_Extracted information:_
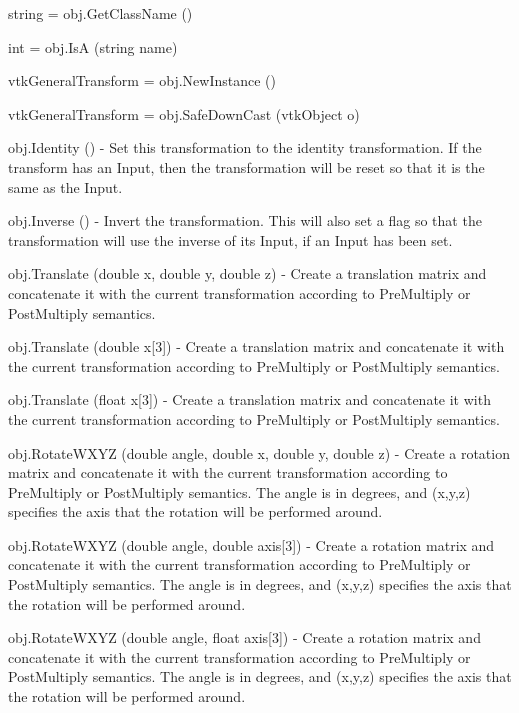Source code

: \begin{DoxyItemize}
\item {\ttfamily string = obj.\-Get\-Class\-Name ()}  
\item {\ttfamily int = obj.\-Is\-A (string name)}  
\item {\ttfamily vtk\-General\-Transform = obj.\-New\-Instance ()}  
\item {\ttfamily vtk\-General\-Transform = obj.\-Safe\-Down\-Cast (vtk\-Object o)}  
\item {\ttfamily obj.\-Identity ()} -\/ Set this transformation to the identity transformation. If the transform has an Input, then the transformation will be reset so that it is the same as the Input.  
\item {\ttfamily obj.\-Inverse ()} -\/ Invert the transformation. This will also set a flag so that the transformation will use the inverse of its Input, if an Input has been set.  
\item {\ttfamily obj.\-Translate (double x, double y, double z)} -\/ Create a translation matrix and concatenate it with the current transformation according to Pre\-Multiply or Post\-Multiply semantics.  
\item {\ttfamily obj.\-Translate (double x\mbox{[}3\mbox{]})} -\/ Create a translation matrix and concatenate it with the current transformation according to Pre\-Multiply or Post\-Multiply semantics.  
\item {\ttfamily obj.\-Translate (float x\mbox{[}3\mbox{]})} -\/ Create a translation matrix and concatenate it with the current transformation according to Pre\-Multiply or Post\-Multiply semantics.  
\item {\ttfamily obj.\-Rotate\-W\-X\-Y\-Z (double angle, double x, double y, double z)} -\/ Create a rotation matrix and concatenate it with the current transformation according to Pre\-Multiply or Post\-Multiply semantics. The angle is in degrees, and (x,y,z) specifies the axis that the rotation will be performed around.  
\item {\ttfamily obj.\-Rotate\-W\-X\-Y\-Z (double angle, double axis\mbox{[}3\mbox{]})} -\/ Create a rotation matrix and concatenate it with the current transformation according to Pre\-Multiply or Post\-Multiply semantics. The angle is in degrees, and (x,y,z) specifies the axis that the rotation will be performed around.  
\item {\ttfamily obj.\-Rotate\-W\-X\-Y\-Z (double angle, float axis\mbox{[}3\mbox{]})} -\/ Create a rotation matrix and concatenate it with the current transformation according to Pre\-Multiply or Post\-Multiply semantics. The angle is in degrees, and (x,y,z) specifies the axis that the rotation will be performed around.  

\end{DoxyItemize}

_The problem:_
Your answer should consist only of the lines above between the line holding "vtk\-General\-Transform = obj.\-New\-Instance" and the line holding "as the Input.", inclusive, each transcribed exactly.

_Exercise response:_
\item {\ttfamily vtk\-General\-Transform = obj.\-New\-Instance ()}  
\item {\ttfamily vtk\-General\-Transform = obj.\-Safe\-Down\-Cast (vtk\-Object o)}  
\item {\ttfamily obj.\-Identity ()} -\/ Set this transformation to the identity transformation. If the transform has an Input, then the transformation will be reset so that it is the same as the Input.  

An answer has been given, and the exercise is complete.